Task item: The answer should hold only the lines from the beginning of the material through the one with "distance between two", reproduced exactly and without pictures.
===============
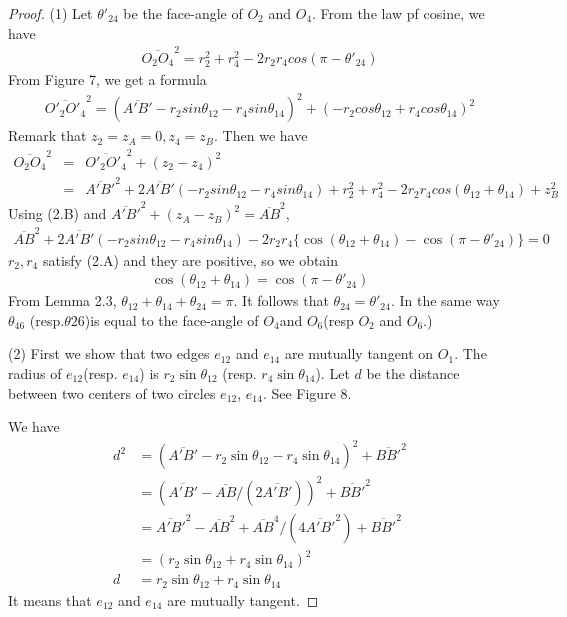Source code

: \documentclass[dvipdfmx]{interact}
\theoremstyle{plain}%
\theoremstyle{definition}
\theoremstyle{remark}
\theoremstyle{problemstyle}
\begin{document}
\begin{proof}
 (1) Let $\theta'_{24}$ be the face-angle of $O_2$ and $O_4$. From the
 law pf cosine, we have
 \begin{eqnarray}
  \overline{O_2O_4}^2 = r_2^2 + r_4^2 - 2r_2r_4cos(\pi-\theta'_{24})
 \end{eqnarray}
From Figure 7, we get a formula
\begin{eqnarray*}
 \overline{O'_2O'_4}^2 = (\overline{A'B'} - r_2sin\theta_{12}-
  r_4sin\theta_{14})^2 + (-r_2cos\theta_{12} + r_4 cos \theta_{14})^2
\end{eqnarray*}
 Remark that $z_2 = z_A= 0, z_4 = z_B$. Then we have
\begin{eqnarray*}
 \overline{O_2O_4}^2 &=& \overline{O'_2O'_4}^2 + (z_2-z_4)^2\\
 &=&\overline{A'B'}^2 + 2 \overline{A'B'}(-r_2sin\theta_{12} -
  r_4sin\theta_{14}) + r^2_2 + r^2_4 -2r_2r_4cos(\theta_{12} +
  \theta_{14}) + z^2_B
\end{eqnarray*}
Using (2.B) and $\overline{A'B'}^2 + (z_A-z_B)^2 = \overline{AB}^2$,
\begin{eqnarray*}
 \overline{AB}^2 + 2\overline{A'B'}(-r_2sin\theta_{12} -
  r_4sin\theta_{14}) - 2r_2r_4\{\cos(\theta_{12} + \theta_{14}) -
  \cos(\pi- \theta'_{24})\} = 0
\end{eqnarray*}
 $r_2, r_4$ satisfy (2.A) and they are positive, so we obtain
\begin{eqnarray*}
 \cos(\theta_{12} + \theta_{14}) = \cos(\pi - \theta'_{24})
\end{eqnarray*}
From Lemma 2.3, $\theta_{12} + \theta_{14} + \theta_{24} = \pi$. It
 follows that $\theta_24 = \theta'_24$. In the same way $\theta_{46}$
 (resp.$\theta{26}$)is equal to the face-angle of $O_4$and $O_6$(resp
 $O_2$ and $O_6$.)

(2) First we show that two edges $e_{12}$ and $e_{14}$ are mutually tangent
 on $O_1$. The radius of $e_{12}$(resp. $e_{14}$) is
 $r_2\sin\theta_{12}$ (resp. $r_4\sin\theta_{14}$). Let $d$ be the
 distance between two centers of two circles $e_{12}$, $e_{14}$. See
 Figure 8.

We have
 \begin{align*}
d^2&= (\overline{A'B'} - r_2\sin\theta_{12}-r_4\sin\theta_{14})^2 + \overline{BB'}^2\\
&= (\overline{A'B'} - \overline{AB}/(2\overline{A'B'}))^2 + \overline{BB'}^2\\
&= \overline{A'B'}^2 - \overline{AB}^2 +\overline{AB}^4/(4\overline{A'B'}^2) + \overline{BB'}^2\\
&=(r_2\sin\theta_{12} + r_4\sin\theta_{14})^2\\
d&= r_2\sin\theta_12 + r_4\sin\theta_{14}
 \end{align*}
It means that $e_{12}$ and $e_{14}$ are mutually tangent.


\end{proof}
\end{document}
===============
Task result:
Source code

: \documentclass[dvipdfmx]{interact}
\theoremstyle{plain}%
\theoremstyle{definition}
\theoremstyle{remark}
\theoremstyle{problemstyle}
\begin{document}
\begin{proof}
 (1) Let $\theta'_{24}$ be the face-angle of $O_2$ and $O_4$. From the
 law pf cosine, we have
 \begin{eqnarray}
  \overline{O_2O_4}^2 = r_2^2 + r_4^2 - 2r_2r_4cos(\pi-\theta'_{24})
 \end{eqnarray}
From Figure 7, we get a formula
\begin{eqnarray*}
 \overline{O'_2O'_4}^2 = (\overline{A'B'} - r_2sin\theta_{12}-
  r_4sin\theta_{14})^2 + (-r_2cos\theta_{12} + r_4 cos \theta_{14})^2
\end{eqnarray*}
 Remark that $z_2 = z_A= 0, z_4 = z_B$. Then we have
\begin{eqnarray*}
 \overline{O_2O_4}^2 &=& \overline{O'_2O'_4}^2 + (z_2-z_4)^2\\
 &=&\overline{A'B'}^2 + 2 \overline{A'B'}(-r_2sin\theta_{12} -
  r_4sin\theta_{14}) + r^2_2 + r^2_4 -2r_2r_4cos(\theta_{12} +
  \theta_{14}) + z^2_B
\end{eqnarray*}
Using (2.B) and $\overline{A'B'}^2 + (z_A-z_B)^2 = \overline{AB}^2$,
\begin{eqnarray*}
 \overline{AB}^2 + 2\overline{A'B'}(-r_2sin\theta_{12} -
  r_4sin\theta_{14}) - 2r_2r_4\{\cos(\theta_{12} + \theta_{14}) -
  \cos(\pi- \theta'_{24})\} = 0
\end{eqnarray*}
 $r_2, r_4$ satisfy (2.A) and they are positive, so we obtain
\begin{eqnarray*}
 \cos(\theta_{12} + \theta_{14}) = \cos(\pi - \theta'_{24})
\end{eqnarray*}
From Lemma 2.3, $\theta_{12} + \theta_{14} + \theta_{24} = \pi$. It
 follows that $\theta_24 = \theta'_24$. In the same way $\theta_{46}$
 (resp.$\theta{26}$)is equal to the face-angle of $O_4$and $O_6$(resp
 $O_2$ and $O_6$.)

(2) First we show that two edges $e_{12}$ and $e_{14}$ are mutually tangent
 on $O_1$. The radius of $e_{12}$(resp. $e_{14}$) is
 $r_2\sin\theta_{12}$ (resp. $r_4\sin\theta_{14}$). Let $d$ be the
 distance between two centers of two circles $e_{12}$, $e_{14}$. See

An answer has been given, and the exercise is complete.